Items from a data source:
-- Opening Marker --
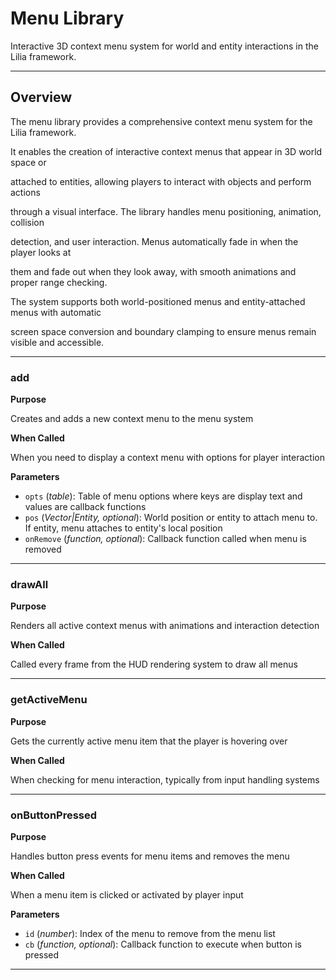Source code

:# Menu Library

Interactive 3D context menu system for world and entity interactions in the Lilia framework.

---

## Overview

The menu library provides a comprehensive context menu system for the Lilia framework.

It enables the creation of interactive context menus that appear in 3D world space or

attached to entities, allowing players to interact with objects and perform actions

through a visual interface. The library handles menu positioning, animation, collision

detection, and user interaction. Menus automatically fade in when the player looks at

them and fade out when they look away, with smooth animations and proper range checking.

The system supports both world-positioned menus and entity-attached menus with automatic

screen space conversion and boundary clamping to ensure menus remain visible and accessible.

---

### add

**Purpose**

Creates and adds a new context menu to the menu system

**When Called**

When you need to display a context menu with options for player interaction

**Parameters**

* `opts` (*table*): Table of menu options where keys are display text and values are callback functions
* `pos` (*Vector|Entity, optional*): World position or entity to attach menu to. If entity, menu attaches to entity's local position
* `onRemove` (*function, optional*): Callback function called when menu is removed

---

### drawAll

**Purpose**

Renders all active context menus with animations and interaction detection

**When Called**

Called every frame from the HUD rendering system to draw all menus

---

### getActiveMenu

**Purpose**

Gets the currently active menu item that the player is hovering over

**When Called**

When checking for menu interaction, typically from input handling systems

---

### onButtonPressed

**Purpose**

Handles button press events for menu items and removes the menu

**When Called**

When a menu item is clicked or activated by player input

**Parameters**

* `id` (*number*): Index of the menu to remove from the menu list
* `cb` (*function, optional*): Callback function to execute when button is pressed

---

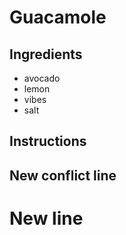 # Guacamole
## Ingredients
* avocado
* lemon
* vibes
* salt
## Instructions
## New conflict line
# New line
-- Closing Marker --
Here the job is to repeat the entries verbatim while leaving all pictures out.

Source code

:# Menu Library

Interactive 3D context menu system for world and entity interactions in the Lilia framework.

---

## Overview

The menu library provides a comprehensive context menu system for the Lilia framework.

It enables the creation of interactive context menus that appear in 3D world space or

attached to entities, allowing players to interact with objects and perform actions

through a visual interface. The library handles menu positioning, animation, collision

detection, and user interaction. Menus automatically fade in when the player looks at

them and fade out when they look away, with smooth animations and proper range checking.

The system supports both world-positioned menus and entity-attached menus with automatic

screen space conversion and boundary clamping to ensure menus remain visible and accessible.

---

### add

**Purpose**

Creates and adds a new context menu to the menu system

**When Called**

When you need to display a context menu with options for player interaction

**Parameters**

* `opts` (*table*): Table of menu options where keys are display text and values are callback functions
* `pos` (*Vector|Entity, optional*): World position or entity to attach menu to. If entity, menu attaches to entity's local position
* `onRemove` (*function, optional*): Callback function called when menu is removed

---

### drawAll

**Purpose**

Renders all active context menus with animations and interaction detection

**When Called**

Called every frame from the HUD rendering system to draw all menus

---

### getActiveMenu

**Purpose**

Gets the currently active menu item that the player is hovering over

**When Called**

When checking for menu interaction, typically from input handling systems

---

### onButtonPressed

**Purpose**

Handles button press events for menu items and removes the menu

**When Called**

When a menu item is clicked or activated by player input

**Parameters**

* `id` (*number*): Index of the menu to remove from the menu list
* `cb` (*function, optional*): Callback function to execute when button is pressed

---

 # Guacamole
## Ingredients
* avocado
* lemon
* vibes
* salt
## Instructions
## New conflict line
# New line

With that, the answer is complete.